The input:
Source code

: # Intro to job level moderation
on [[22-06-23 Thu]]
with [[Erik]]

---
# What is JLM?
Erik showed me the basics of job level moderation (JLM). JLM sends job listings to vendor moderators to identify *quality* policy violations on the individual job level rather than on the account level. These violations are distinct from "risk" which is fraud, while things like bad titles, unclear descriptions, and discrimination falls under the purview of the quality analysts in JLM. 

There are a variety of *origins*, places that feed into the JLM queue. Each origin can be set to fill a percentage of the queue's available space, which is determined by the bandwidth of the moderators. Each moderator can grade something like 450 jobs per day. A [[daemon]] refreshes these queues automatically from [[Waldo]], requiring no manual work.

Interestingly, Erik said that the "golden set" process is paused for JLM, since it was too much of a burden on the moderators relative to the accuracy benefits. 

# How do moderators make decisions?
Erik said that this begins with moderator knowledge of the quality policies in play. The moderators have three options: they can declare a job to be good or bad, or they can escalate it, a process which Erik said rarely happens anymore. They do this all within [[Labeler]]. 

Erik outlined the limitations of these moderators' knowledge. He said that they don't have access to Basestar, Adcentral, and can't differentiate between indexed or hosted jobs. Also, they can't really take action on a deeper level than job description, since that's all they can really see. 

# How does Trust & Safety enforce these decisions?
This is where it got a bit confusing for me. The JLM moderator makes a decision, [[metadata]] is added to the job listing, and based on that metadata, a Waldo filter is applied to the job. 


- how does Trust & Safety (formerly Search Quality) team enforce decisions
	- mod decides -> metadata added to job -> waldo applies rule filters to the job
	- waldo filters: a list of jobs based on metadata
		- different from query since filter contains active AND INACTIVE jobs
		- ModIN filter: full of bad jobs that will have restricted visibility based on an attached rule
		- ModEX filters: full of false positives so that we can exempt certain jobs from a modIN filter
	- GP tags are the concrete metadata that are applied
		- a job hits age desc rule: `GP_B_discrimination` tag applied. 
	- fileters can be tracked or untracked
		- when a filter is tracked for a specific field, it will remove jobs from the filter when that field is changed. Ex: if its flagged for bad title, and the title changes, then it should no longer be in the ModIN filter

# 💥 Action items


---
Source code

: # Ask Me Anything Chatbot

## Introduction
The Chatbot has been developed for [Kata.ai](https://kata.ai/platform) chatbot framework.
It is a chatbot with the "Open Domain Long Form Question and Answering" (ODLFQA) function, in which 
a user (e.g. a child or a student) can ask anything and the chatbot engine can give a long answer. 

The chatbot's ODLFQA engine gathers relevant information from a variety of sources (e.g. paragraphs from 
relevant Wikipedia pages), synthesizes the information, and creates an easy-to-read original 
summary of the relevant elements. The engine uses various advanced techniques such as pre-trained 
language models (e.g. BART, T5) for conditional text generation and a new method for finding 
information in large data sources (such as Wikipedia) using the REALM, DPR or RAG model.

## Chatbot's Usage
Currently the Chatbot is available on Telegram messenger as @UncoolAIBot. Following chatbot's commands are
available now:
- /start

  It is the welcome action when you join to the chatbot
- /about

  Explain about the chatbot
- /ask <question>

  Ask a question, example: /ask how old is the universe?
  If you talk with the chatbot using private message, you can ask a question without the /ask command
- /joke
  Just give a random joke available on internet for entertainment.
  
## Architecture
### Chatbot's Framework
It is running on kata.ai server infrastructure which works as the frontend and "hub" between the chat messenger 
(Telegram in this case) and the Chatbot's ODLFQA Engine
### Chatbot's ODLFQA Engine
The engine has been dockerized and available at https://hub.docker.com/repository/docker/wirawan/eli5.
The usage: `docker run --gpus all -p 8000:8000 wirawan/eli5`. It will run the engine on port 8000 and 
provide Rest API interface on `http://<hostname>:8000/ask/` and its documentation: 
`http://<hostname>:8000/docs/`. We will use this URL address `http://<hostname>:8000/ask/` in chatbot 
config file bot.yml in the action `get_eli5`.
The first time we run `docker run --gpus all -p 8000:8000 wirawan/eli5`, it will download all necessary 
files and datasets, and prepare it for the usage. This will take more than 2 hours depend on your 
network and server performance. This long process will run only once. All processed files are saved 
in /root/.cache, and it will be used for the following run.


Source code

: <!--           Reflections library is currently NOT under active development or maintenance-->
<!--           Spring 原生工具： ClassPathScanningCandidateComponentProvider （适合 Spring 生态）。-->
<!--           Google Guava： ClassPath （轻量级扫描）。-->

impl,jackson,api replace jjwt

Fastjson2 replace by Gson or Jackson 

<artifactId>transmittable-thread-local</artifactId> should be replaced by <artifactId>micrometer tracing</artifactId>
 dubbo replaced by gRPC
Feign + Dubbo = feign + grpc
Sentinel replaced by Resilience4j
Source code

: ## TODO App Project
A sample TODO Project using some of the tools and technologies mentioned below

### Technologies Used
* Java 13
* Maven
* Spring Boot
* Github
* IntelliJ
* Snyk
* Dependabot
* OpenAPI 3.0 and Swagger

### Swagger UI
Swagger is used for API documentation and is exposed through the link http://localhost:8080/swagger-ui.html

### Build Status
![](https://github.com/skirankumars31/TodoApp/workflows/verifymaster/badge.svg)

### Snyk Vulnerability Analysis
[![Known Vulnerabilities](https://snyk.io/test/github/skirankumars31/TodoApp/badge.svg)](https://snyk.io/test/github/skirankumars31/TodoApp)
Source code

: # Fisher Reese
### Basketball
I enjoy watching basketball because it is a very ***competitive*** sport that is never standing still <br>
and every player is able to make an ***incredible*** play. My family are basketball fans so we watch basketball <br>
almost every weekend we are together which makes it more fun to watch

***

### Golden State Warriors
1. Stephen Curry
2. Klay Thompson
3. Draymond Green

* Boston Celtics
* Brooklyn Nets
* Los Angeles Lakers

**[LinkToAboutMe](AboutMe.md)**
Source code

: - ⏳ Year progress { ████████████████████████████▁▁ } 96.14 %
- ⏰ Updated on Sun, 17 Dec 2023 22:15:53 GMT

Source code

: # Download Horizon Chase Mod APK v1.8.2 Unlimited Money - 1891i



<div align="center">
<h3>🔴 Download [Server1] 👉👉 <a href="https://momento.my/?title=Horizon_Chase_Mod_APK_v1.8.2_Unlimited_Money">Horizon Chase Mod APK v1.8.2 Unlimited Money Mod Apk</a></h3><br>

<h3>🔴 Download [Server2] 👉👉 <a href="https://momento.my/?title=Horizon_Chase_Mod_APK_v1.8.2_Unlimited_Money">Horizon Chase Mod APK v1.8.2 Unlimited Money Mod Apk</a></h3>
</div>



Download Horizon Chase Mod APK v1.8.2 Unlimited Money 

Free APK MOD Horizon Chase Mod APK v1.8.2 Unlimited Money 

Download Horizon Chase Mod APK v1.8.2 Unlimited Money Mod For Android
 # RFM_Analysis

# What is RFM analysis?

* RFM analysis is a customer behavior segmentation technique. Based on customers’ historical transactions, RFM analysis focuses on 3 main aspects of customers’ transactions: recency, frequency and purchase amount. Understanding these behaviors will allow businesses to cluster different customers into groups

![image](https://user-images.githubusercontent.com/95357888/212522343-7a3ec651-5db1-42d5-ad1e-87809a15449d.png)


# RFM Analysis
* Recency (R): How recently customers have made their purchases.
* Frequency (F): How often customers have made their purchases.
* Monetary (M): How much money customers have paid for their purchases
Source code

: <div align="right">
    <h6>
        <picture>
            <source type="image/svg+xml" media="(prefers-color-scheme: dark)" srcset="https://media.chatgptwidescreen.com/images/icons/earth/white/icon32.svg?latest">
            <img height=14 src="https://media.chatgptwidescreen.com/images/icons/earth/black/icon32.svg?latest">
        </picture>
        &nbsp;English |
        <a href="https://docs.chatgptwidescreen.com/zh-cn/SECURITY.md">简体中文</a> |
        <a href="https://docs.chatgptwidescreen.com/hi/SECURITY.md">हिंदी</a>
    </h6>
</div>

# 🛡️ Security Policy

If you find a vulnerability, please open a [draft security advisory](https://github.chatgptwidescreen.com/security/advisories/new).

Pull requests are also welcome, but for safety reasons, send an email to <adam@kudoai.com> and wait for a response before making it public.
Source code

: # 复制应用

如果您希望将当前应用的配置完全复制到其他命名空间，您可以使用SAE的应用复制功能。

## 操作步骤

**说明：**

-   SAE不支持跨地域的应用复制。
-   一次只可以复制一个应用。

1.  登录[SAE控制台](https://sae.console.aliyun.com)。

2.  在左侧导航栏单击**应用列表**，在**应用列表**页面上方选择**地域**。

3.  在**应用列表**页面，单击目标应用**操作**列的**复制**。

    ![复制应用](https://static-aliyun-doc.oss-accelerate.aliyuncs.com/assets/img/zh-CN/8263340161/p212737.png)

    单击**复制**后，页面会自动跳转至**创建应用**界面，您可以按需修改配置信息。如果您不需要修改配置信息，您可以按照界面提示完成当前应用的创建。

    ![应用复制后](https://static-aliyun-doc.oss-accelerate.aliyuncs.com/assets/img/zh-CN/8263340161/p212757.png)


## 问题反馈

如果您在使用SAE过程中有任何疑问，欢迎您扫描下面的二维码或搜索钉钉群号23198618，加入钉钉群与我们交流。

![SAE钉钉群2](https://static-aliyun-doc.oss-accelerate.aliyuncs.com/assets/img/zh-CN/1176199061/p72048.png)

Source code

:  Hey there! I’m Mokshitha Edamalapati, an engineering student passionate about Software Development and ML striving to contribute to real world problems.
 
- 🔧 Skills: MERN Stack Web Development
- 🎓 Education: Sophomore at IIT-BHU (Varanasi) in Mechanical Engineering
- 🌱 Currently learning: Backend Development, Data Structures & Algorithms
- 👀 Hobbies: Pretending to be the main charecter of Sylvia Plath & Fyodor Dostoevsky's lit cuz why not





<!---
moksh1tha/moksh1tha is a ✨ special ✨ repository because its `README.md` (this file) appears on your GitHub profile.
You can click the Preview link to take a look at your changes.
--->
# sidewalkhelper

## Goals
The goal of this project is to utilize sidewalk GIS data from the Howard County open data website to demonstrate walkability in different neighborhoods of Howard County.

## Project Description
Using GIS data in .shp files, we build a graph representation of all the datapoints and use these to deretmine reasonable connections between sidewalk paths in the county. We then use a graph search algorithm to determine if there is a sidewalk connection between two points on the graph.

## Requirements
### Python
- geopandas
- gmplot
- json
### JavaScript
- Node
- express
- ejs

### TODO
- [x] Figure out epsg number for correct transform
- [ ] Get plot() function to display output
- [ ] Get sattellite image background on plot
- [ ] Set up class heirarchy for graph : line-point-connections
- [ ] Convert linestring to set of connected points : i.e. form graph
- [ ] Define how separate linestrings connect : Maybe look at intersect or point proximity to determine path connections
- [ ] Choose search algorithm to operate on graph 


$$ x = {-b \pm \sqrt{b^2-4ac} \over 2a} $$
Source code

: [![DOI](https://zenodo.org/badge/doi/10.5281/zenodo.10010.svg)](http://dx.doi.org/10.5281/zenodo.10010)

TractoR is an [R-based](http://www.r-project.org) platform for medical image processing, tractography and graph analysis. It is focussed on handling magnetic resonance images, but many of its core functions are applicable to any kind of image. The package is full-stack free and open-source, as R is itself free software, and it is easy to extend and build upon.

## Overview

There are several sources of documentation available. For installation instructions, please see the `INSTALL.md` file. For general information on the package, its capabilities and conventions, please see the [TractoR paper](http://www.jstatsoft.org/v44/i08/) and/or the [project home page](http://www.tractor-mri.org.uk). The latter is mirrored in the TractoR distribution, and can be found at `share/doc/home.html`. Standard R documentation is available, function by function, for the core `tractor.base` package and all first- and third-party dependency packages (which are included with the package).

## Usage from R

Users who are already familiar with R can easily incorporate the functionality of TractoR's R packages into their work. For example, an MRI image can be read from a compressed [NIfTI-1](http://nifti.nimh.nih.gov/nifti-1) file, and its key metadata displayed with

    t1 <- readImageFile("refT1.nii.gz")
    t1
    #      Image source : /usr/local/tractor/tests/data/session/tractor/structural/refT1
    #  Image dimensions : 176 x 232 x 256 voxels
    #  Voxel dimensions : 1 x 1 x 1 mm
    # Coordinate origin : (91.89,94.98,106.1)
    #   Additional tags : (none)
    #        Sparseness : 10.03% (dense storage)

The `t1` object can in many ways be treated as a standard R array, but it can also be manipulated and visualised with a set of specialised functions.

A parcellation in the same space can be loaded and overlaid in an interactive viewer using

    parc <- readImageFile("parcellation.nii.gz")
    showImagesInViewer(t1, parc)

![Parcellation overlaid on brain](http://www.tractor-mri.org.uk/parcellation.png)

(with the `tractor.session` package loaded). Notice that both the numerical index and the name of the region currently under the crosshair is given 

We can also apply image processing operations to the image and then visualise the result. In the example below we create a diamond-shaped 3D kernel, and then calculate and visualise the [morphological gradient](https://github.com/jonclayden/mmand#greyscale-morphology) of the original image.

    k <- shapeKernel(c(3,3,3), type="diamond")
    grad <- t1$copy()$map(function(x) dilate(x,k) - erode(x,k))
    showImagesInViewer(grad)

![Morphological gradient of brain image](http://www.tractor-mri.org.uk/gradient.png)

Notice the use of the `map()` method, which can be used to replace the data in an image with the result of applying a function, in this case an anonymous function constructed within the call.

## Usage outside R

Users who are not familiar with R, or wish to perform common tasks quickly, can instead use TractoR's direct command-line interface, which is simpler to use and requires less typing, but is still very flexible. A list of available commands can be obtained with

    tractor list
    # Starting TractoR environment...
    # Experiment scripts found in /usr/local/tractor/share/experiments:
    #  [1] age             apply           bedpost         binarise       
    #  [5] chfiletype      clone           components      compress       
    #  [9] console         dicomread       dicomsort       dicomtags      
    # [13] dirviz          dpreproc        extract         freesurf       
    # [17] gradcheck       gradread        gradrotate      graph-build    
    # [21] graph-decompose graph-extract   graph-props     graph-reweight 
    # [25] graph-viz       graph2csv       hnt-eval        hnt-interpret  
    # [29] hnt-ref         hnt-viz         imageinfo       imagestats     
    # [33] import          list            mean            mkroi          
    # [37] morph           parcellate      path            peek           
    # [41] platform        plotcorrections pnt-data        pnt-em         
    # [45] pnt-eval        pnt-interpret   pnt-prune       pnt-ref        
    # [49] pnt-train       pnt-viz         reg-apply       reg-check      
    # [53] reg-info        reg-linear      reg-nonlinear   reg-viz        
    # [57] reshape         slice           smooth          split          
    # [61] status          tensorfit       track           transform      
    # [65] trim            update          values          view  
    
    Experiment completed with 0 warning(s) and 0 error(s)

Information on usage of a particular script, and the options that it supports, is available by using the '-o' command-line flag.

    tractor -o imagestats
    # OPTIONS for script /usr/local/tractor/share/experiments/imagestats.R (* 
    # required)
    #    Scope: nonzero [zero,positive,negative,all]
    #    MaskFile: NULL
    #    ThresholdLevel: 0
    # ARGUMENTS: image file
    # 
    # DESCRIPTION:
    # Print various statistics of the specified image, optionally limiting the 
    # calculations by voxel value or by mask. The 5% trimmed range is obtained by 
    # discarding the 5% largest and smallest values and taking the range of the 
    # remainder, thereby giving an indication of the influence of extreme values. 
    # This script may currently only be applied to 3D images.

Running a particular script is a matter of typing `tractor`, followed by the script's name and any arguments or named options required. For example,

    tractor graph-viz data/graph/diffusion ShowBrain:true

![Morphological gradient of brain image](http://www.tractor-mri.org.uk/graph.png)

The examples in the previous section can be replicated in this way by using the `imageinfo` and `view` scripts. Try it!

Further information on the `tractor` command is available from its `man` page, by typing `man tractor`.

Exercise brief: Scan the material above for the string "TodoApp". Copy each line that holds it.

Answer section:
![](https://github.com/skirankumars31/TodoApp/workflows/verifymaster/badge.svg)
[![Known Vulnerabilities](https://snyk.io/test/github/skirankumars31/TodoApp/badge.svg)](https://snyk.io/test/github/skirankumars31/TodoApp)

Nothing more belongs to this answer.